Article

Vietnam Week.

JUNE 1967
Article
Vietnam Week.
JUNE 1967

The week of May 14 to 20 was designated "Vietnam Week" by the Undergraduate Council which sponsored a series of lectures "to educate students about Vietnam and the draft."

Because of transportation difficulties, the first speaker of the week, Professor of Economics Robert S. Browne of Fairleigh Dickinson University, a former member of the American Aid Mission in Vietnam and Cambodia, didn't go on. He was expected to speak against the Government position. Assistant Professor of Chinese Jonathan Mirsky, a critic of the U.S. action in Vietnam, filled in.

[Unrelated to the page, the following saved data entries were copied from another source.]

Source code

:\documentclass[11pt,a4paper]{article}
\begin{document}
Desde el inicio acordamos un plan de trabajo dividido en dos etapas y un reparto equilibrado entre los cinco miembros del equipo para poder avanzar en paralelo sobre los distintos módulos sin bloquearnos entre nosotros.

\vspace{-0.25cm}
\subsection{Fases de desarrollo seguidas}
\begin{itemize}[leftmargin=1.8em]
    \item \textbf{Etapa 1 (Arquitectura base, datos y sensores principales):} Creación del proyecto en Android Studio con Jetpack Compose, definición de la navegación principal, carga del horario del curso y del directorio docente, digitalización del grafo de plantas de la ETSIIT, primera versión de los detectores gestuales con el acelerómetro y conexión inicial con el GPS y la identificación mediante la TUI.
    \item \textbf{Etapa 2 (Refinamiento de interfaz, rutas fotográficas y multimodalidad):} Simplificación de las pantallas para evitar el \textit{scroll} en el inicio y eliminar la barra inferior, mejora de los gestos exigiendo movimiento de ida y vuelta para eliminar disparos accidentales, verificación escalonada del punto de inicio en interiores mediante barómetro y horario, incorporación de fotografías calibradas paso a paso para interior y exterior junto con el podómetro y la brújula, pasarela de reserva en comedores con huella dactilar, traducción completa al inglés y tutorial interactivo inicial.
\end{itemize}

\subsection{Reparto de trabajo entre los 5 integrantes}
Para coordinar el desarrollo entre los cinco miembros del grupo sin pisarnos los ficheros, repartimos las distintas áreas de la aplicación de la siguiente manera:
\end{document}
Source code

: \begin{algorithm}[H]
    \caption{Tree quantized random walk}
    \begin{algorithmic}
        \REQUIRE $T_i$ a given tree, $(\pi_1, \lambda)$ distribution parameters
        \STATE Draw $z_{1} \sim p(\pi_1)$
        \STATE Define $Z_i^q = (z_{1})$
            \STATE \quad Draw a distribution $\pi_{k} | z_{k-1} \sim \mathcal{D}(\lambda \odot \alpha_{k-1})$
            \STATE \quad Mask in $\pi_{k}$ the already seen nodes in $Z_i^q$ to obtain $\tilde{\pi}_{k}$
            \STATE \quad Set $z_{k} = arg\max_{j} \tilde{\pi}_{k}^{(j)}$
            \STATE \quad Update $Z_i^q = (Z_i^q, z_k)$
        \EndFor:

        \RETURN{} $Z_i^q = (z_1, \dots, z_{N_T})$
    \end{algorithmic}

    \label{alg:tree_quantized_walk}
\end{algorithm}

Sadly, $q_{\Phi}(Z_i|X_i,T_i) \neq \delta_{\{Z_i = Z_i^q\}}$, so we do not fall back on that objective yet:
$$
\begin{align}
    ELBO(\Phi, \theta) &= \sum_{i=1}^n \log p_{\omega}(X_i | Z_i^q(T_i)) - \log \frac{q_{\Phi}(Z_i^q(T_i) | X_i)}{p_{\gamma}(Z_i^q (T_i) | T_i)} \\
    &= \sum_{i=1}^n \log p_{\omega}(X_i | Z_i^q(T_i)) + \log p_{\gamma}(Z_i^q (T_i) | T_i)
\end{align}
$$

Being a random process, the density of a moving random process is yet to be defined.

On the second evening the UGC-sponsored speaker was Lloyd Norman, a military specialist for Newsweek, who was quoted by The Dartmouth as saying that after his most recent visit to Vietnam he "was not quite as sure of the war" as he was last October.

The third session was a panel discussion with John McLaughry, a special assistant to Senator Mark Hatfield; Howard Whiteside, national board member of the American Civil Liberties Union; Conrad Lynn, a New York lawyer; John Pocock, a Canadian artist and a member of an ad hoc committee to aid Americans wishing to emigrate to Canada to evade the draft; and Dartmouth Peace Corps Director Phillip Bosserman participating in a discussion of the ethical and legal aspects of the draft.

The speaker for the final session was Mrs. Pat Griffith, secretary for the Inter-University Committee for Debate on American Foreign Policy. She discussed her visit in February to North Vietnam. All sessions were open to student comments and questions from the audience.